お線香をあげる際にも正しい作法があります。
 

  1. 直接お線香に火をつけるのはNG
  2. 線香は息を吹きかけて消すのはNG
  3. 宗派によってお鐘(りん)を鳴らすのはNG

 

1.
お線香に火をつける時は、お線香は本数に関わらずまとめて手に持ち、ろうそくの火でつけます。

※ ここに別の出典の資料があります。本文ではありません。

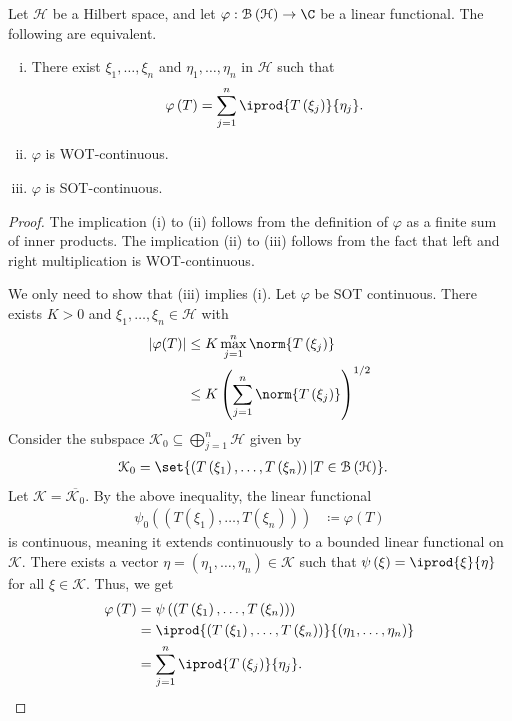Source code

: \documentclass[10pt]{mypackage}
\begin{document}
\begin{proposition}
  Let $\mathcal{H}$ be a Hilbert space, and let $\varphi: \mathcal{B}\left(\mathcal{H}\right)\rightarrow \C$ be a linear functional. The following are equivalent.
  \begin{enumerate}[(i)]
    \item There exist $\xi_1,\dots,\xi_n$ and $\eta_1,\dots,\eta_n$ in $\mathcal{H}$ such that
      \begin{align*}
        \varphi\left(T\right) &= \sum_{j=1}^{n} \iprod{T\left(\xi_j\right)}{\eta_j}.
      \end{align*}
    \item $\varphi$ is WOT-continuous.
    \item $\varphi$ is SOT-continuous.
  \end{enumerate}
\end{proposition}
\begin{proof}
  The implication (i) to (ii) follows from the definition of $\varphi$ as a finite sum of inner products. The implication (ii) to (iii) follows from the fact that left and right multiplication is WOT-continuous.\newline

  We only need to show that (iii) implies (i). Let $\varphi$ be SOT continuous. There exists $K > 0$ and $\xi_1,\dots,\xi_n\in \mathcal{H}$ with
  \begin{align*}
    \left\vert \varphi(T) \right\vert &\leq K\max_{j=1}^{n}\norm{T\left(\xi_j\right)}\\
                                      &\leq K \left(\sum_{j=1}^{n}\norm{T\left(\xi_j\right)}\right)^{1/2}
  \end{align*}
  Consider the subspace $\mathcal{K}_0\subseteq \bigoplus_{j=1}^{n}\mathcal{H}$ given by
  \begin{align*}
    \mathcal{K}_0 &= \set{\left(T\left(\xi_1\right),\dots,T\left(\xi_n\right)\right) | T\in \mathcal{B}\left(\mathcal{H}\right)}.
  \end{align*}
  Let $\mathcal{K} = \overline{\mathcal{K}_0}$. By the above inequality, the linear functional
  \begin{align*}
    \psi_0\left(\left(T\left(\xi_1\right),\dots,T\left(\xi_n\right)\right)\right) &\coloneq \varphi(T)
  \end{align*}
  is continuous, meaning it extends continuously to a bounded linear functional on $\mathcal{K}$. There exists a vector $\eta = \left(\eta_1,\dots,\eta_n\right)\in \mathcal{K}$ such that $\psi\left(\xi\right) = \iprod{\xi}{\eta}$ for all $\xi\in \mathcal{K}$. Thus, we get
  \begin{align*}
    \varphi\left(T\right) &= \psi\left(\left(T\left(\xi_1\right),\dots,T\left(\xi_n\right)\right)\right)\\
                          &= \iprod{\left(T\left(\xi_1\right),\dots,T\left(\xi_n\right)\right)}{\left(\eta_1,\dots,\eta_n\right)}\\
                          &= \sum_{j=1}^{n} \iprod{T\left(\xi_j\right)}{\eta_j}.
  \end{align*}
\end{proof}
\end{document}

ろうそくに火がついていればそのまま使い、ついていなければ自分でろうそくに火をつけます。

直接お線香に火をつけてはいけません。
 

2.
線香に火をつけ、煙が出ていることを確認できたら、お線香を持つ逆の手であおぎ消すか、10cmほどすっと下に引いて消すようにします。

この際、口で息を吹きかけて消さないように。

口は悪業を積みやすいとされていて、吹き消すことはタブーとなっています。

下に引いて消すのが最良とされていますが、慣れていないと中々消えません。

上手く行かないと振り消しているようにも見えますので、不慣れな場合はあおぎ消す方をおすすめします。
 

3.
浄土真宗本願寺派ではお線香をあげる時、お鐘(りん)は鳴らしません。

読経する時にだけ使うためです。

宗派よってはOKな場合もあるので、事前に確認できるといいですね。

 

仏壇にあげるお線香の本数は?

線香の作法は宗派によって異なる部分があります。

線香の本数、焼香の回数なども宗派によって変わってきます。

故人の信仰していた宗派に合わせられたほうがより丁寧です。
 

POINT!
宗派が分からない場合には、ご自分が普段行っている作法でお線香をあげても、とくに失礼にはあたりません。

宗派によるお線香のあげ方

お線香の本数やあげ方は、同じ宗派でも、地域や各寺院の伝統などによっても少しずつやり方が異なることが多々あります。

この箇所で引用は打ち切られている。